(EXERCISE MATERIALS Opens)
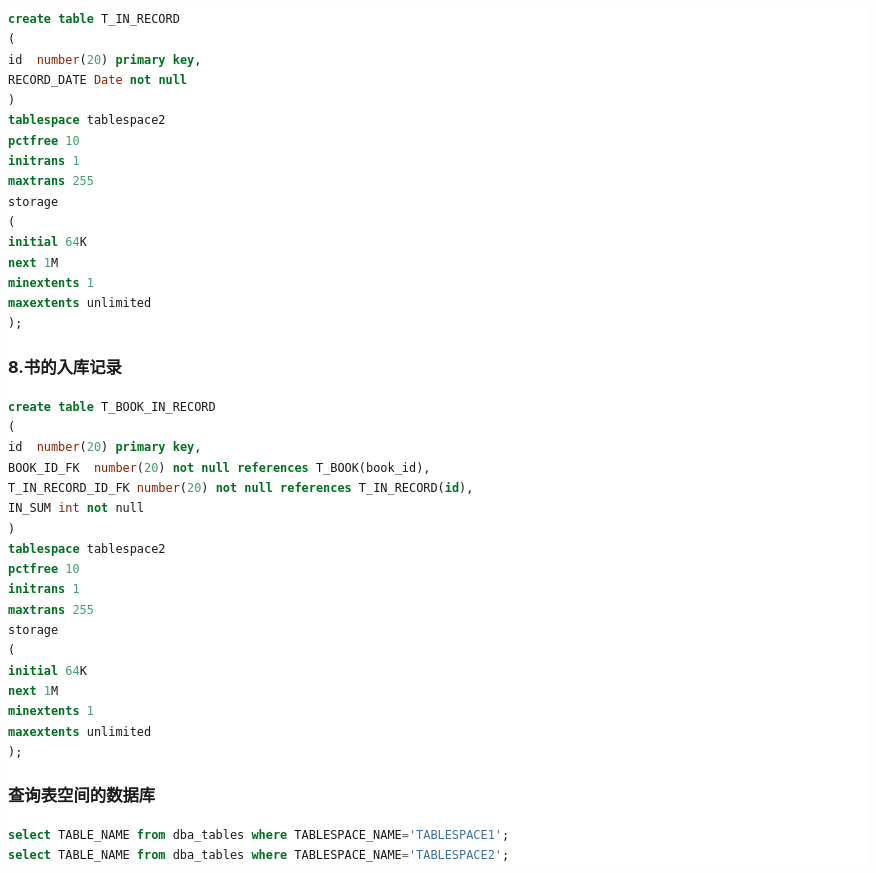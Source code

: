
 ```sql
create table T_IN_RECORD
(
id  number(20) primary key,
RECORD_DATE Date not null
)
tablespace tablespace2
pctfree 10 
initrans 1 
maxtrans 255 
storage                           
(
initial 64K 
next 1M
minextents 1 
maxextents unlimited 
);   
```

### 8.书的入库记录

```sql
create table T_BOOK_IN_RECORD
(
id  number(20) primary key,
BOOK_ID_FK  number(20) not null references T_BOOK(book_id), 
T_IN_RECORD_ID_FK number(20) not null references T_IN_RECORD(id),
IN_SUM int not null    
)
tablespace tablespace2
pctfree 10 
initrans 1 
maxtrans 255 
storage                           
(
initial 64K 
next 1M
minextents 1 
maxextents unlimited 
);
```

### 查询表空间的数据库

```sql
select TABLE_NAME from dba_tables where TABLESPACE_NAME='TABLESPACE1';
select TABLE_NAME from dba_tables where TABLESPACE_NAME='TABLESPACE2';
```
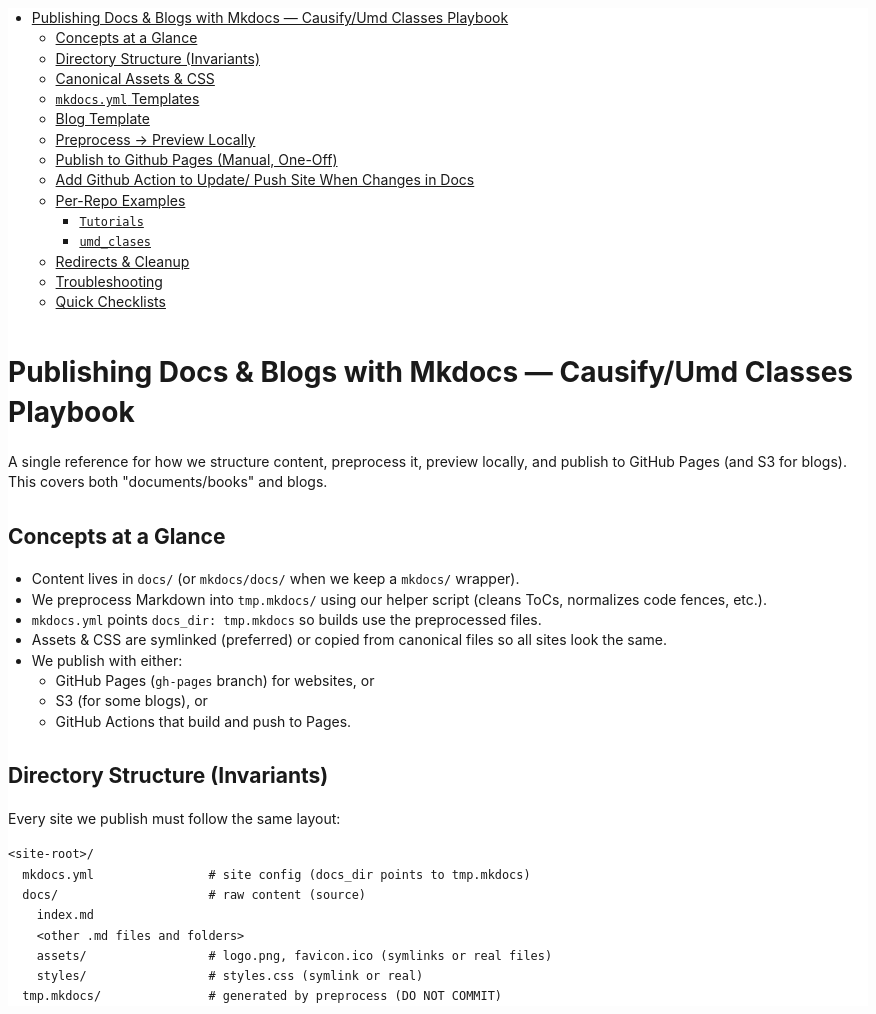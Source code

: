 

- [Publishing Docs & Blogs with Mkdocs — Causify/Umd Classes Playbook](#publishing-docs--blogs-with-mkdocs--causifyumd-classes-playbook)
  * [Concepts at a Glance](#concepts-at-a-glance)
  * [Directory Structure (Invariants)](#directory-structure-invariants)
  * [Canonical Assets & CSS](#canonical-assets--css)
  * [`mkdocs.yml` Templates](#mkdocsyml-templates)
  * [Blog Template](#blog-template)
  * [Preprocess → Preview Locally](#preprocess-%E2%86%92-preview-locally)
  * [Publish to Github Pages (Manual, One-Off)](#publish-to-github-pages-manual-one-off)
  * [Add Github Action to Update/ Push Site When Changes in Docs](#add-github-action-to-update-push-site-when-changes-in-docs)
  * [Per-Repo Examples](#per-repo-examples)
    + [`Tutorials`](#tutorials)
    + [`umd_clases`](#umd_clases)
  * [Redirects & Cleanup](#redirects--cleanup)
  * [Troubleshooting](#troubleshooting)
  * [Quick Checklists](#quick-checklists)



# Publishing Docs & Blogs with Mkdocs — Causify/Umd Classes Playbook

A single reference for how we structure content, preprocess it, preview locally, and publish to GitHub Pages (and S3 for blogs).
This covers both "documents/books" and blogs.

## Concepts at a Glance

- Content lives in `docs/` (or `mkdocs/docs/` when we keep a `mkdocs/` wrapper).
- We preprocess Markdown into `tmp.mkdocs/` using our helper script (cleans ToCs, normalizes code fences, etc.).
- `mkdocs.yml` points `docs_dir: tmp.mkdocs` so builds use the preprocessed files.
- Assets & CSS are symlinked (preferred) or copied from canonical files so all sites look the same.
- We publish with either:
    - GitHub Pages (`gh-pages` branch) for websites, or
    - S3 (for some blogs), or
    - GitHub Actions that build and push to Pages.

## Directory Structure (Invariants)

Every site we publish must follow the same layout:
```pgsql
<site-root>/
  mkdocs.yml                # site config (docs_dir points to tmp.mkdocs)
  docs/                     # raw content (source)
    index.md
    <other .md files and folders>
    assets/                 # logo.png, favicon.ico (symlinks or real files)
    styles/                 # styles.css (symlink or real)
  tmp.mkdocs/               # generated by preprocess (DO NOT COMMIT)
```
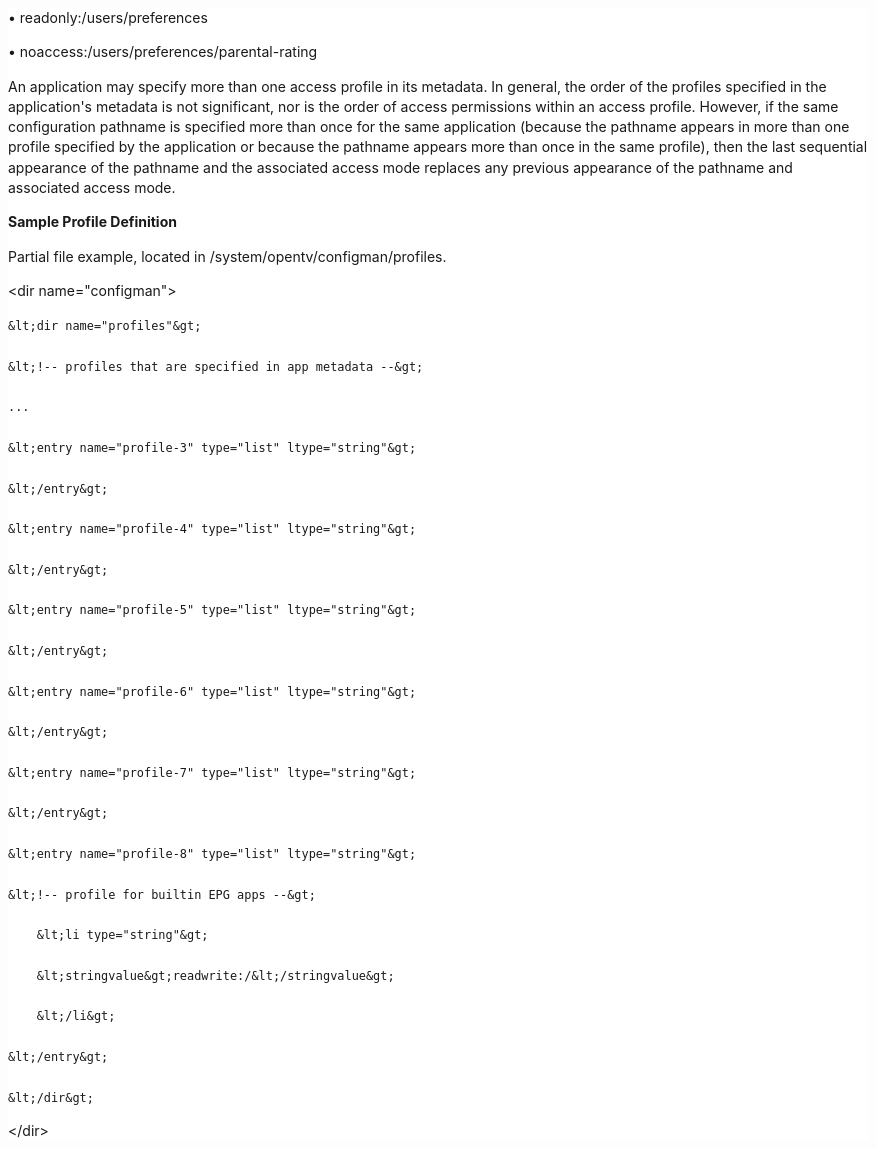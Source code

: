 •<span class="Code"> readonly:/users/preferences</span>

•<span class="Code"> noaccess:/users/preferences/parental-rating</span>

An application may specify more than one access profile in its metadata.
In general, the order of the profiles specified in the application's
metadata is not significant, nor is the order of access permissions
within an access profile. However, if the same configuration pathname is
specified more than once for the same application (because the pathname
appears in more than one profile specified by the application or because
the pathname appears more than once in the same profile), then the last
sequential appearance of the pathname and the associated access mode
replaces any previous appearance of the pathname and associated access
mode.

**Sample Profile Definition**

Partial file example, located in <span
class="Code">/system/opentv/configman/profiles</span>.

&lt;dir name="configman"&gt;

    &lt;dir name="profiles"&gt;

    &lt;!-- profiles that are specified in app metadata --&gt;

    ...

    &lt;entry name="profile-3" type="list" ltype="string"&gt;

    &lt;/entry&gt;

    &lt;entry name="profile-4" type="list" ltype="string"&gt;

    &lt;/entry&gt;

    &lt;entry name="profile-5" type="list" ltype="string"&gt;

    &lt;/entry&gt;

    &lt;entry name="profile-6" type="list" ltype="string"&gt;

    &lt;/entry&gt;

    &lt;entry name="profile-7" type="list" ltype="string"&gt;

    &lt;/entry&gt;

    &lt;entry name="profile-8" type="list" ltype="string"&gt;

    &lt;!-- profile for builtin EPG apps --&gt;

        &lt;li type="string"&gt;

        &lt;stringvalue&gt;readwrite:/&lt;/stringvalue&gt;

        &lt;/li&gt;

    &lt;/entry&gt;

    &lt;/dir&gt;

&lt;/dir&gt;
(EXERCISE MATERIALS Closes)
(EXERCISE MATERIALS Opens)
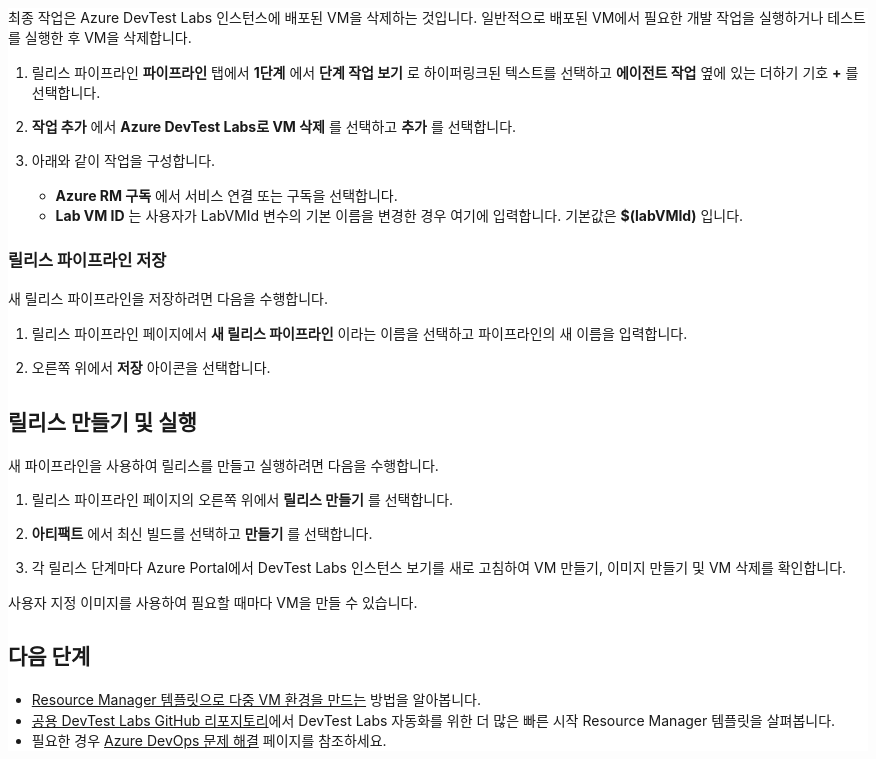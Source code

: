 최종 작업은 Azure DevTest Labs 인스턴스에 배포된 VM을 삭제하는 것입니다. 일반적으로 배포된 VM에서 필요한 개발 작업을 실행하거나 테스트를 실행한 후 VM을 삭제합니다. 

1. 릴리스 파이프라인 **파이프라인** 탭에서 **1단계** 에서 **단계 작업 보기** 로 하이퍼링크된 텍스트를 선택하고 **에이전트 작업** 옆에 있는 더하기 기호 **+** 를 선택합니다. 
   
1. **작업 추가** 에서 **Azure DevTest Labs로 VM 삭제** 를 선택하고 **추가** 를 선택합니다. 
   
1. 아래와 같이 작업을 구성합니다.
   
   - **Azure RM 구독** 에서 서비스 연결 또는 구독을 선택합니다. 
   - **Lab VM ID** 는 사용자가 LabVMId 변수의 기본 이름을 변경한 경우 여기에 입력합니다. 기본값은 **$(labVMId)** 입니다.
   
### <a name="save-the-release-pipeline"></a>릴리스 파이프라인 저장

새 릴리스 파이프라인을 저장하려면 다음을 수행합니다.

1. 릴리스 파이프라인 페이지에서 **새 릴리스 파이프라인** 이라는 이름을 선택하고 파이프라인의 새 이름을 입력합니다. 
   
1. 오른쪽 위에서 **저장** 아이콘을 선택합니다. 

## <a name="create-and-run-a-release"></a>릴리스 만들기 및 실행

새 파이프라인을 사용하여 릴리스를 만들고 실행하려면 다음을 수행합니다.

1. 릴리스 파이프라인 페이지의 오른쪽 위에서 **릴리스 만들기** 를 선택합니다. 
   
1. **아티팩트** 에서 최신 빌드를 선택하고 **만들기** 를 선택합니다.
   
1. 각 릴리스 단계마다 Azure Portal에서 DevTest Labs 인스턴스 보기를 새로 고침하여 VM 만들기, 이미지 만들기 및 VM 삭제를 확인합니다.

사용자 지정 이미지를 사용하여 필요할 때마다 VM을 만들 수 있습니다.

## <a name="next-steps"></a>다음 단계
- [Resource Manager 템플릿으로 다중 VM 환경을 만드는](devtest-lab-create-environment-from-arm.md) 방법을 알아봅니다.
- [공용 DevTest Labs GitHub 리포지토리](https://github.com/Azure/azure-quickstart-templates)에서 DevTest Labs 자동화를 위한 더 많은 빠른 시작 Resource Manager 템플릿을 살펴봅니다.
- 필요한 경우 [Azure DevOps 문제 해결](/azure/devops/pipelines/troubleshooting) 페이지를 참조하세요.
(EXERCISE MATERIALS Closes)
YOUR INSTRUCTIONS – Note every line above where the string "than" shows up, and copy those lines.

EXERCISE OUTPUT –
An application may specify more than one access profile in its metadata.
specified more than once for the same application (because the pathname
appears in more than one profile specified by the application or because
the pathname appears more than once in the same profile), then the last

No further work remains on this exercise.